The U.S. trade deficit with China is essentially a function of U.S. domestic policy. It has resulted from the shortage of national savings relative to excessive government spending and household consumption and it has been crucial to the profit strategies of corporate America. The fact that it is largely with China is a reflection of China’s role as the final assembly point in regional production chains in which U.S. , South Korean, Japanese, and Taiwanese firms predominate.

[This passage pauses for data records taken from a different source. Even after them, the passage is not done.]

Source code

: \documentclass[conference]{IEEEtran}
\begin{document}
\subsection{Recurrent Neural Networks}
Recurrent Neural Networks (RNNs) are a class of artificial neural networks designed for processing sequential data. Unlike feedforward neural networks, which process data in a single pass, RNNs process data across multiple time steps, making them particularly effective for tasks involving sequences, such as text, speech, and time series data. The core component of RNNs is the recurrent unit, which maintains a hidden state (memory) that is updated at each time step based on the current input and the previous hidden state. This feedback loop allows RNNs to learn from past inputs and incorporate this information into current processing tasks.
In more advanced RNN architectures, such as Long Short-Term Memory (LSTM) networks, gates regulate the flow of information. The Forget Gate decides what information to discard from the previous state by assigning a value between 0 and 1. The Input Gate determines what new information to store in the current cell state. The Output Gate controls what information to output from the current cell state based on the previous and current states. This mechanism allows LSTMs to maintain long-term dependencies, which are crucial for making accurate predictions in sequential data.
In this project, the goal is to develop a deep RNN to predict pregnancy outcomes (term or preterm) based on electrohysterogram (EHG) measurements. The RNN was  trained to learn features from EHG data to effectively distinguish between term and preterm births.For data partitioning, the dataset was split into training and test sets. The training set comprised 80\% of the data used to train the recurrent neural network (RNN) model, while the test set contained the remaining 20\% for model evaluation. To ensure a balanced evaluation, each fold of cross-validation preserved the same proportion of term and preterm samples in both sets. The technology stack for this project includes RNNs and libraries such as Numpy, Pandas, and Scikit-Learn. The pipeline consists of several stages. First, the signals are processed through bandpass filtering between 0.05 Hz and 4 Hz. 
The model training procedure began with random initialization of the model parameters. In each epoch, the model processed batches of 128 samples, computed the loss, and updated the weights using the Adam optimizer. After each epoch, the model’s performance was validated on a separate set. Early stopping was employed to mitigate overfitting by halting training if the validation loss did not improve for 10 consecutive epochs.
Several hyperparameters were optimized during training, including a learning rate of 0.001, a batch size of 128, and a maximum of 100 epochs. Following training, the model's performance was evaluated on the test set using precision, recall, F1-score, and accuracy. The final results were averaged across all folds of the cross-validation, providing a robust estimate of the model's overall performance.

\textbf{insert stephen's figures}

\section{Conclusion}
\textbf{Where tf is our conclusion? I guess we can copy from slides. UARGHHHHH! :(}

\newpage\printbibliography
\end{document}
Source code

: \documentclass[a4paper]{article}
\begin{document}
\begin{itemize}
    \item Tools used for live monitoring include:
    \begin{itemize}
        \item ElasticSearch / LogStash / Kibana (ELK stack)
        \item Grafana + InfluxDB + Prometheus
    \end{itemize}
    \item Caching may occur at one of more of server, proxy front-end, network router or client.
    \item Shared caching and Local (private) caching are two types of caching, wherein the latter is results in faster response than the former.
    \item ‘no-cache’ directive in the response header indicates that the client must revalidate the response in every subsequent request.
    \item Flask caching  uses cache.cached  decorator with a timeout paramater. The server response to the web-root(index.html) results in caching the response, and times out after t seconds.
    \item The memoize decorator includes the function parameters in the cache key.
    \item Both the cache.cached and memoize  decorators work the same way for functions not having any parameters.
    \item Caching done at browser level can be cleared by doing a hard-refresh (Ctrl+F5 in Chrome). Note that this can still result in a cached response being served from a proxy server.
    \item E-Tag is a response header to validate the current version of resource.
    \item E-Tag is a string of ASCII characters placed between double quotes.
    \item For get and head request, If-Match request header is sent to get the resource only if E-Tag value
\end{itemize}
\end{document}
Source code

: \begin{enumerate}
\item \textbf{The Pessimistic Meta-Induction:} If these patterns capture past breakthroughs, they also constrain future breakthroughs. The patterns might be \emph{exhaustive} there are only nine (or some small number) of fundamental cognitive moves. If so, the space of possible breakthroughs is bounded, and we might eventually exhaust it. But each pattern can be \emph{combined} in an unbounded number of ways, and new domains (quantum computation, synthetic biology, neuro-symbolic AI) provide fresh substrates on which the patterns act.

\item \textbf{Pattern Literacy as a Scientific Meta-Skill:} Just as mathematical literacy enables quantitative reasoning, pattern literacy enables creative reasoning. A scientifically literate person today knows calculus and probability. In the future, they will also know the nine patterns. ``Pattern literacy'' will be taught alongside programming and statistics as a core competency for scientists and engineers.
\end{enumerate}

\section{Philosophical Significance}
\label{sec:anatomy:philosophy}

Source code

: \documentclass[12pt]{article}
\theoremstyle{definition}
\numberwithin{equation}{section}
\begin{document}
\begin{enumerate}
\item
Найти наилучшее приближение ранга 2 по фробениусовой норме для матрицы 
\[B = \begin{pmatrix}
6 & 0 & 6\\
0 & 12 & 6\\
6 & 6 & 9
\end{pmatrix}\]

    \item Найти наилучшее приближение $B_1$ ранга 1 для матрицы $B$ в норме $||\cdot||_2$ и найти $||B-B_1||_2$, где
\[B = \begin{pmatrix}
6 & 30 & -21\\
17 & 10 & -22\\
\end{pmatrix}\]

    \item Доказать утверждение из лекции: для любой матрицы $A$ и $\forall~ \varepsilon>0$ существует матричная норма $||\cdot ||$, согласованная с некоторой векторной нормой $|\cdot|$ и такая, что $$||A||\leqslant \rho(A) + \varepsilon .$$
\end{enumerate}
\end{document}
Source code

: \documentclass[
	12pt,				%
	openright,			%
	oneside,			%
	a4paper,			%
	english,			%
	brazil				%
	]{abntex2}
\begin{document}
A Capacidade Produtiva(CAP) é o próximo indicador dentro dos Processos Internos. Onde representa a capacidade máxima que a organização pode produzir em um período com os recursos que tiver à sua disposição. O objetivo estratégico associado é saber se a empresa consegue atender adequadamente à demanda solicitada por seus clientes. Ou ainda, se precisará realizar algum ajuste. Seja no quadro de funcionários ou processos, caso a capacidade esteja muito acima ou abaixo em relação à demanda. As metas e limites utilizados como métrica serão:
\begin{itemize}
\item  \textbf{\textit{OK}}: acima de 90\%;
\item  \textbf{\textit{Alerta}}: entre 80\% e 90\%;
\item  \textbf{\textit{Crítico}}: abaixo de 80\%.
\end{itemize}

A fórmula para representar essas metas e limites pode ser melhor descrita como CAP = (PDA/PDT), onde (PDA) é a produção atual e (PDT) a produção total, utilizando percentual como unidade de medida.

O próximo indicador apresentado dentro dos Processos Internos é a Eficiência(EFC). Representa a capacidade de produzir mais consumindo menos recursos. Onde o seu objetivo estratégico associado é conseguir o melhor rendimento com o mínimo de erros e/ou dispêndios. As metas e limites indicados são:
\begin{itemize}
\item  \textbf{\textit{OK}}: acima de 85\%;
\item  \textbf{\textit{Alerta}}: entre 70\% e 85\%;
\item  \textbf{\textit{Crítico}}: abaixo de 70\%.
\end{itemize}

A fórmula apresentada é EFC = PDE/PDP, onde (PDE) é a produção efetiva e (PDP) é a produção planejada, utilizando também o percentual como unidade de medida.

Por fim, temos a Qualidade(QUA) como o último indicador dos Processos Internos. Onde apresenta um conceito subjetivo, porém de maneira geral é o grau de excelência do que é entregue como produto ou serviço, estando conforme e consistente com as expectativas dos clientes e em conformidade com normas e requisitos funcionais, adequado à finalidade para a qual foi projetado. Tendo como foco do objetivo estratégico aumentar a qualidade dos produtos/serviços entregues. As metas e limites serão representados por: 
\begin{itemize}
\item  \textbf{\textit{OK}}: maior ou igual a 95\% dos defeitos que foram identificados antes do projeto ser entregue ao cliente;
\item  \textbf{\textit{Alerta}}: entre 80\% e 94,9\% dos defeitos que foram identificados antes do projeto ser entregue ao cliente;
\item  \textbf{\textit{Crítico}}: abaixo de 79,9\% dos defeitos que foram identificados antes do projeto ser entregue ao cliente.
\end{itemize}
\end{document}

None of this is to suggest that U.S.-China relations will not display elements of both unity and rivalry in the coming years. To be sure, conflicts over steel, intellectual property, and access to China’s strategically important financial sector will intensify. However, even if Trump does carry through on his desire to make trade policy on a bilateral basis, this will certainly not bring about an end to the longstanding policy of the “open door” in Asia or even necessarily represent a fundamental shift in U.S. trade policy. Even if the remaining TPP countries close a deal neither they nor China would seek to decouple from the U.S. economy and its role as “consumer of last resort.”
Nor is it to suggest that China’s rise can be indefinitely contained, as was the case with Japan in the 1980s. Projects such as the “belt and road” and the Asian Infrastructure Investment Bank underwrite China’s rise but are unlikely to resolve the problem of massive overcapacity. Nor will these projects do much to spearhead the development of the renminbi (RMB) as a challenger to the dollar. At the present time the RMB accounts for 1.8% of global payments, ranking sixth behind the dollar, euro, pound, yen, and Canadian dollar. Just 16% of China’s trade is settled in RMB.
To be sure, American power is in important respects declining, in large part as a result of its own policies. U.S.-led globalization has benefited corporate America, but has contributed to the devastation of large swathes of urban and rural America, with resultant deepening social and cultural conflicts and political dysfunction.
Yet, predictions of isolationism or a “Thucydides Trap” are unwarranted. In Tokyo Trump and Prime Minister Abe strongly reaffirmed the U.S.-Japan alliance. In South Korea, Japan, and the Philippines Trump repeatedly invoked the “Indo-Pacific”—a term of geopolitical containment -- to refer to the massive land and sea area stretching from the U.S. pacific coast to Australia, Africa, and India. In Manilla the members of the “quadrilateral,” the USA, Australia, Japan, and India, called for a “free and open Indo-Pacific.” China has acquiesced to South Korea’s deployment of the THAAD anti- ballistic missile system and it appears likely that Japan will soon also acquire a comparable system from the United States. The United States is not isolationist and it is not retreating from Asia.